Governance, Risk & Compliance Analyst

Smarsh empowers its customers to manage risk and unleash intelligence in their digital communications. Our growing community of over 6500 organizations in regulated industries counts on Smarsh every day to help them spot compliance, legal or reputational risks in 80+ communication channels before those risks become regulatory fines or headlines. Relentless innovation has fueled our journey to consistent leadership recognition from analysts like Gartner and Forrester, and our sustained, aggressive growth has landed Smarsh in the annual Inc. 5000 list of fastest-growing American companies since 2008.

As a GRC Analyst based in Bangalore, you’ll play a key role in supporting the day-to-day operations of the global GRC program. You’ll help triage and manage incoming GRC requests, coordinate vendor security reviews, support client assurance activities, and maintain records in GRC systems. This role is ideal for someone early in their GRC career who thrives on structure, enjoys process-driven work, and takes pride in keeping tasks flowing efficiently across global teams.

Core Responsibilities

GRC Queue Management & Triage

Monitor and manage the GRC team’s shared queue, triaging inbound requests from internal stakeholders and customers.

Prioritize and assign tasks related to audits, DDQs, risk assessments, and vendor reviews.

Maintain accurate tracking and reporting of GRC requests and responses using Jira Service Desk.

Vendor & Third-Party Risk Reviews

Conduct initial vendor security assessments using Smarsh templates and questionnaires.

Review supplier documentation (SOC 2 reports, ISO certificates, penetration test summaries, etc.).

Escalate higher-risk findings to senior GRC team members and ensure closure tracking.

Maintain the vendor risk register and ensure documentation is current.

Client Assurance Support

Assist in responding to client security questionnaires and due-diligence requests.

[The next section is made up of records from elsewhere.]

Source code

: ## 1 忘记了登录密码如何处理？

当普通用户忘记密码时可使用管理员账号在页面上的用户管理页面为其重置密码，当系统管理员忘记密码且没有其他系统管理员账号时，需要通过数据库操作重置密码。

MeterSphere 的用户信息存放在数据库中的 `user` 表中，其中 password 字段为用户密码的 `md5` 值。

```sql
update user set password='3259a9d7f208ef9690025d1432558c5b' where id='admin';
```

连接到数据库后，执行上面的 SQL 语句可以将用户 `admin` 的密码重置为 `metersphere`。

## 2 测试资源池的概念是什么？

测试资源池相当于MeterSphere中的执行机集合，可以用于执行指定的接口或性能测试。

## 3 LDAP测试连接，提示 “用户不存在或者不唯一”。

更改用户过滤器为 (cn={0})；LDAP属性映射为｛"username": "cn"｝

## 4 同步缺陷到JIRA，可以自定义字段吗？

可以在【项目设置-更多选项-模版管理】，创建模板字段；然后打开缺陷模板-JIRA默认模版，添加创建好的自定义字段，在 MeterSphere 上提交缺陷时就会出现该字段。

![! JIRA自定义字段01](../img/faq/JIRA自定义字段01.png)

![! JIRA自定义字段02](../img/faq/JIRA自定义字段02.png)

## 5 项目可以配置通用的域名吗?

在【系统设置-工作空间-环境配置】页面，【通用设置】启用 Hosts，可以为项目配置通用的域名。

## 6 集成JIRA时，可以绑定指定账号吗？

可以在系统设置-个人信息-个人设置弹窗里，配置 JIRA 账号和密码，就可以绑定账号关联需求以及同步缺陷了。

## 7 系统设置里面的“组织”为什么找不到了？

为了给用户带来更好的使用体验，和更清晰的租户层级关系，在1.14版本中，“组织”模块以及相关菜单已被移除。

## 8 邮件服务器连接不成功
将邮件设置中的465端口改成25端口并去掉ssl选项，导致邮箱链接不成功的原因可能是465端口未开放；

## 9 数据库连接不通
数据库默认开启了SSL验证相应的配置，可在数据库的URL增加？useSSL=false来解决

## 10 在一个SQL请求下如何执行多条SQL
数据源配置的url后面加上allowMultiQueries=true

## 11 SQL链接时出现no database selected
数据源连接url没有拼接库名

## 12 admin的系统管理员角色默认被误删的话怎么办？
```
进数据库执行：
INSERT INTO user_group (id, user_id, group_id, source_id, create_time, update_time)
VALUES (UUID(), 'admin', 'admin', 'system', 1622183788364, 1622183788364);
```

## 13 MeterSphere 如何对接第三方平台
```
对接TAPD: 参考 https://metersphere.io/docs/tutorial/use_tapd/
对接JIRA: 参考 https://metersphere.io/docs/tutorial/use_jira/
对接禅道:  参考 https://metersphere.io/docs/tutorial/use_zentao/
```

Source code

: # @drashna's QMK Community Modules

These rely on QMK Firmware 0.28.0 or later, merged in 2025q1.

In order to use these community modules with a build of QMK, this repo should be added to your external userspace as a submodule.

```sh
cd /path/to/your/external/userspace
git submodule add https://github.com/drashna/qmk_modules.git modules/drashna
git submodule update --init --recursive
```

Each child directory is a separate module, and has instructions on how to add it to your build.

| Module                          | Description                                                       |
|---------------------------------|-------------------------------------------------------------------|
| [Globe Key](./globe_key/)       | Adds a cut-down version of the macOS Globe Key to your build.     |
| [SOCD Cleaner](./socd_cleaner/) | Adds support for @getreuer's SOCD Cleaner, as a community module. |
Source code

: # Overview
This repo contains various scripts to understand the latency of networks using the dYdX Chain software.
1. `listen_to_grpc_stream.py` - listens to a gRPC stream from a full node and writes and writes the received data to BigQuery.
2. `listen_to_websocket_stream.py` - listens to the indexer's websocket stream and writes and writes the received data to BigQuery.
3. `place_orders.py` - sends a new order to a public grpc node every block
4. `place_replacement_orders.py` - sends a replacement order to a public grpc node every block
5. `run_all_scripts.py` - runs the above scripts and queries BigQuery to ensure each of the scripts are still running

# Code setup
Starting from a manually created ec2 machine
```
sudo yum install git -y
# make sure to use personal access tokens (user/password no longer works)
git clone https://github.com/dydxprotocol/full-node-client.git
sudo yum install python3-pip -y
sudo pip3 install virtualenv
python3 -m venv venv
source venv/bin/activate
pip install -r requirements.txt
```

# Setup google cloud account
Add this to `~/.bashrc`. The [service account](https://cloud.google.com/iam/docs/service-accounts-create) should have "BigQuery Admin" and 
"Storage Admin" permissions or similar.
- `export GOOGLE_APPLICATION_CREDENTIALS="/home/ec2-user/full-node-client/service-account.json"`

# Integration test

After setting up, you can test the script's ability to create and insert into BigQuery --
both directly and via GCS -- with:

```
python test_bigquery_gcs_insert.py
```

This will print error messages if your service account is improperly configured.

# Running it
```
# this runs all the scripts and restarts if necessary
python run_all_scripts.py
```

Manage document requests via trust portals or NDAs (e.g., SOC 2, ISO 27001, policies).

Coordinate with Legal and Sales to ensure consistent and timely client responses.

GRC Documentation & Evidence Management

Maintain GRC repositories and ensure evidence is correctly filed and version-controlled.

Support audit preparation through document collection and formatting.

Help maintain trackers for control testing, risk remediation, and policy acknowledgements.

Operational Reporting & Tooling

Update GRC dashboards and metrics under guidance from senior analysts.

Support the configuration and upkeep of GRC tools and Jira workflows.

Identify opportunities for automation or process improvement.

What We’re Looking For

Essential Experience

1–3 years’ experience in information security, compliance, or IT risk.

Familiarity with frameworks such as ISO 27001, SOC 2, NIST CSF.

Experience with vendor risk or client assurance activities.

Strong process skills with the ability to follow and improve workflows.

Excellent written communication and attention to detail.

Comfortable working with distributed global teams.

Desirable

Prior experience with Jira and Jira Service Desk is highly desirable.

Exposure to GRC or audit tools (e.g., Hyperproof, Drata, Vanta, Archer).

Experience working in a SaaS or regulated environment.

Certifications such as ISO 27001 Internal Auditor, CISA, or equivalent.

Success in this Role Looks Like

GRC queues are triaged and processed efficiently.

Vendor reviews are completed accurately and on time.

Client assurance requests are handled consistently and professionally.

GRC documentation and evidence are always audit-ready.

Why Smarsh

Smarsh hires lifelong learners with a passion for innovating with purpose, humility, and humor. Collaboration is at the heart of everything we do. We work with the most widely used communications platforms and leading cloud infrastructures, applying the latest AI / ML technologies to deliver solutions at scale.

As a global organization, we value diversity and encourage everyone to bring their authentic selves to work. Our leadership, culture, and people-first approach have earned multiple Comparably.com Best Places to Work Awards. Join us and discover the best work of your career.